Auckland is counting down the days until television signal goes digital. Once the clock strikes midnight on the 1st of December and analogue television is no more, what new obligations, if any, would you have to serve your tenant’s viewing pleasure? If your rental property does not already have digital aerial, are you required to put it in? More importantly perhaps, who foots the bill?
The starting point to this enquiry must be an examination of whether television signal is essential service and therefore the responsibility of the landlord. Surely not. No one actually needs to watch television in order to survive.
That brings us to our second point, which can be an argument potentially advanced by tenants: that any chattel equipped by the landlord at the start of the tenancy should be repaired, maintained, and replaced by the landlord at the landlord’s cost.
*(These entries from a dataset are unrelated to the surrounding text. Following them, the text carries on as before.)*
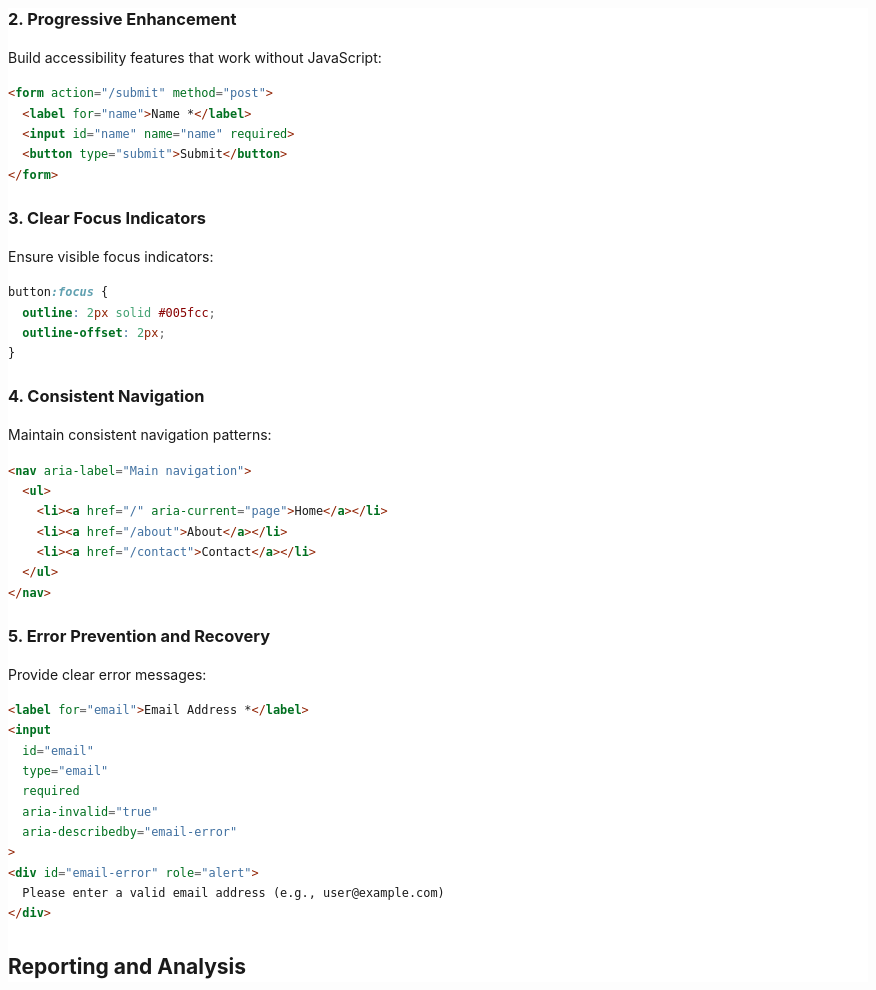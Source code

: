 ### 2. Progressive Enhancement
Build accessibility features that work without JavaScript:

```html
<form action="/submit" method="post">
  <label for="name">Name *</label>
  <input id="name" name="name" required>
  <button type="submit">Submit</button>
</form>
```

### 3. Clear Focus Indicators
Ensure visible focus indicators:

```css
button:focus {
  outline: 2px solid #005fcc;
  outline-offset: 2px;
}
```

### 4. Consistent Navigation
Maintain consistent navigation patterns:

```html
<nav aria-label="Main navigation">
  <ul>
    <li><a href="/" aria-current="page">Home</a></li>
    <li><a href="/about">About</a></li>
    <li><a href="/contact">Contact</a></li>
  </ul>
</nav>
```

### 5. Error Prevention and Recovery
Provide clear error messages:

```html
<label for="email">Email Address *</label>
<input
  id="email"
  type="email"
  required
  aria-invalid="true"
  aria-describedby="email-error"
>
<div id="email-error" role="alert">
  Please enter a valid email address (e.g., user@example.com)
</div>
```

## Reporting and Analysis
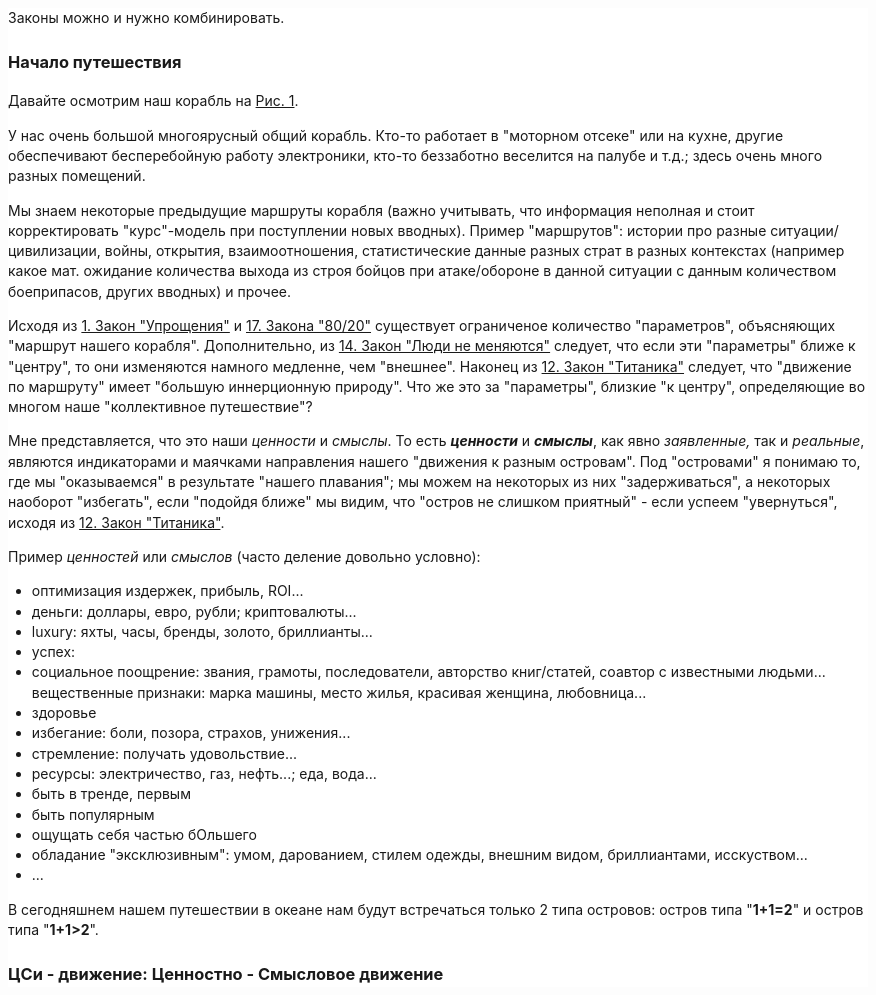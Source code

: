 
Законы можно и нужно комбинировать.

### **Начало путешествия**

Давайте осмотрим наш корабль на [Рис. 1](#fig1).

У нас очень большой многоярусный общий корабль. Кто-то работает в "моторном отсеке" или на кухне, другие обеспечивают бесперебойную работу электроники, кто-то беззаботно веселится на палубе и т.д.; здесь очень много разных помещений.

Мы знаем некоторые предыдущие маршруты корабля (важно учитывать, что информация неполная и стоит корректировать "курс"-модель при поступлении новых вводных). Пример "маршрутов": истории про разные ситуации/цивилизации, войны, открытия, взаимоотношения, статистические данные разных страт в разных контекстах (например какое мат. ожидание количества выхода из строя бойцов при атаке/обороне в данной ситуации с данным количеством боеприпасов, других вводных) и прочее.

Исходя из [1. Закон "Упрощения"](#law1) и [17. Закона "80/20"](#law17) существует ограниченое количество "параметров", объясняющих "маршрут нашего корабля". Дополнительно, из [14. Закон "Люди не меняются"](#law14) следует, что если эти "параметры" ближе к "центру", то они изменяются намного медленне, чем "внешнее". Наконец из [12. Закон "Титаника"](#law12) следует, что "движение по маршруту" имеет "большую иннерционную природу". Что же это за "параметры", близкие "к центру", определяющие во многом наше "коллективное путешествие"?

Мне представляется, что это наши _ценности_ и _смыслы_. То есть **_ценности_** и **_смыслы_**, как явно _заявленные,_ так и _реальные_, являются индикаторами и маячками направления нашего "движения к разным островам". Под "островами" я понимаю то, где мы "оказываемся" в результате "нашего плавания"; мы можем на некоторых из них "задерживаться", а некоторых наоборот "избегать", если "подойдя ближе" мы видим, что "остров не слишком приятный" - если успеем "увернуться", исходя из [12. Закон "Титаника"](#law12).

Пример _ценностей_ или _смыслов_ (часто деление довольно условно):

- оптимизация издержек, прибыль, ROI...
- деньги: доллары, евро, рубли; криптовалюты...
- luxury: яхты, часы, бренды, золото, бриллианты...
- успех:
- социальное поощрение: звания, грамоты, последователи, авторство книг/статей, соавтор с известными людьми... вещественные признаки: марка машины, место жилья, красивая женщина, любовница...
- здоровье
- избегание: боли, позора, страхов, унижения...
- стремление: получать удовольствие...
- ресурсы: электричество, газ, нефть...; еда, вода...
- быть в тренде, первым
- быть популярным
- ощущать себя частью бОльшего
- обладание "эксклюзивным": умом, дарованием, стилем одежды, внешним видом, бриллиантами, исскуством...
- ...

В сегодняшнем нашем путешествии в океане нам будут встречаться только 2 типа островов: остров типа "**1+1=2**" и остров типа "**1+1>2**".

### **ЦСи - движение: Ценностно - Смысловое движение**
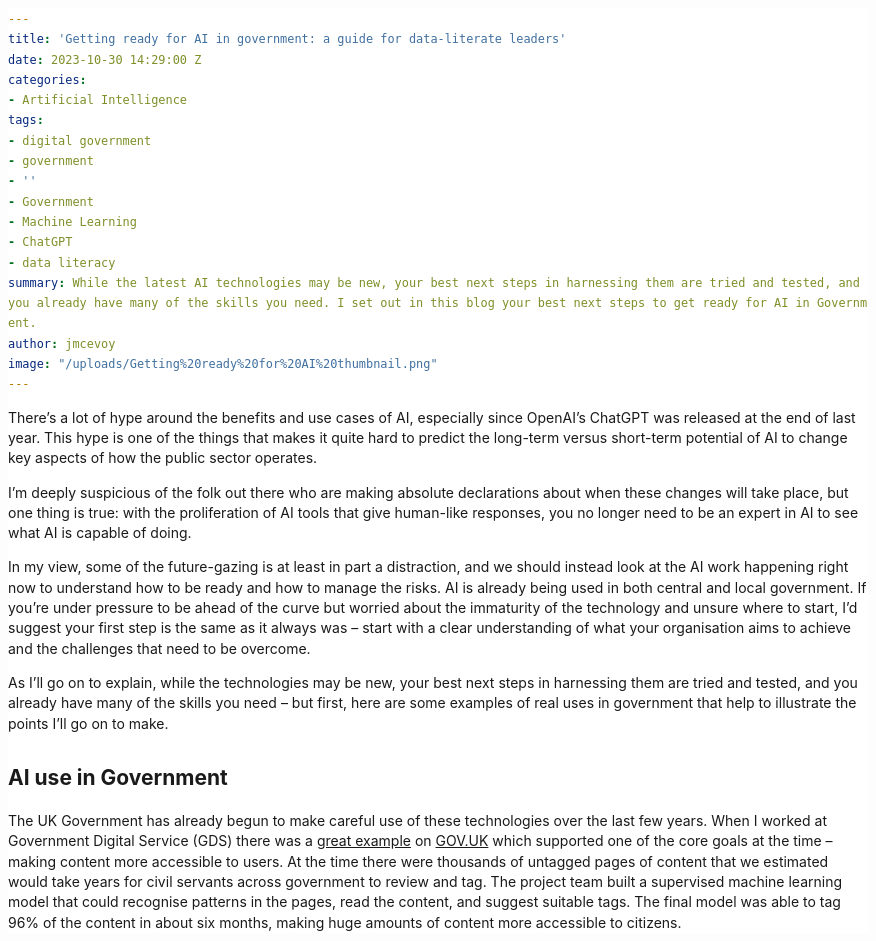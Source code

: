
 ```yaml
---
title: 'Getting ready for AI in government: a guide for data-literate leaders'
date: 2023-10-30 14:29:00 Z
categories:
- Artificial Intelligence
tags:
- digital government
- government
- ''
- Government
- Machine Learning
- ChatGPT
- data literacy
summary: While the latest AI technologies may be new, your best next steps in harnessing them are tried and tested, and you already have many of the skills you need. I set out in this blog your best next steps to get ready for AI in Government.
author: jmcevoy
image: "/uploads/Getting%20ready%20for%20AI%20thumbnail.png"
---
```


There’s a lot of hype around the benefits and use cases of AI, especially since OpenAI’s ChatGPT was released at the end of last year. This hype is one of the things that makes it quite hard to predict the long-term versus short-term potential of AI to change key aspects of how the public sector operates.

I’m deeply suspicious of the folk out there who are making absolute declarations about when these changes will take place, but one thing is true: with the proliferation of AI tools that give human-like responses, you no longer need to be an expert in AI to see what AI is capable of doing.

In my view, some of the future-gazing is at least in part a distraction, and we should instead look at the AI work happening right now to understand how to be ready and how to manage the risks. AI is already being used in both central and local government. If you’re under pressure to be ahead of the curve but worried about the immaturity of the technology and unsure where to start, I’d suggest your first step is the same as it always was – start with a clear understanding of what your organisation aims to achieve and the challenges that need to be overcome.

As I’ll go on to explain, while the technologies may be new, your best next steps in harnessing them are tried and tested, and you already have many of the skills you need – but first, here are some examples of real uses in government that help to illustrate the points I’ll go on to make.

## AI use in Government

The UK Government has already begun to make careful use of these technologies over the last few years. When I worked at Government Digital Service (GDS) there was a [great example](https://www.gov.uk/government/case-studies/how-gds-used-machine-learning-to-make-govuk-more-accessible) on [GOV.UK](https://www.gov.uk/) which supported one of the core goals at the time – making content more accessible to users. At the time there were thousands of untagged pages of content that we estimated would take years for civil servants across government to review and tag. The project team built a supervised machine learning model that could recognise patterns in the pages, read the content, and suggest suitable tags. The final model was able to tag 96% of the content in about six months, making huge amounts of content more accessible to citizens.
As existing analogue television aerials are due to fail on the 1st of December, it logically follows that replacements should be at the landlord’s cost.
Existing authorities would beg to differ. The issue hinges on foreseeability. The Department Of Building And Housing (now Ministry Of Business, Innovation, and Employment) clarified, as early as 2012, that if the tenant knew about the absence of a digital aerial at the start of a tenancy, then it is unlikely that the landlord would be required to upgrade the existing hardware post 1st December. Although not responsible for the administration of residential tenancies, during the course of their public education campaign for the upcoming digital switch, the Ministry Of Cultural And Heritage concludes that ‘landlords aren’t required to provide TV equipment…’. Leading Residential Tenancies Act (“RTA”) expert, Scotney Williams, cautiously anticipates that a definitive ruling by the Tenancy Tribunal will clarify this issue once and for all. At this stage it would appear that the landlord’s duty is to maintain the existing aerial, not to provide tenants with uninterrupted television coverage. However, it is worth mentioning that although you may not be legally required to upgrade the existing aerials, market forces may still compel you to do so.
If your tenant wants to install digital television equipments, they must obtain your permission first under s42(1) of the RTA. You cannot unreasonably withhold that permission (s42(2)). It is prudent, before the installation, for both parties to agree on who owns (i.e. pays for) the hardware and installation. Do so in writing to avoid future disputes. Be mindful that under s42(3), the tenant is entitled to remove any of their fixtures at the end of the tenancy so long as the removal does not cause irreparable damage to the property. If you do decide the upgrade the hardware at your cost during a tenancy then make sure you enter the property only after your tenant has given you permission to do so.
If you are at an impasse, make sure you remind your tenants that some television programmes can be watched online these days. C’mon, it is not called the 21st century for nothing you know.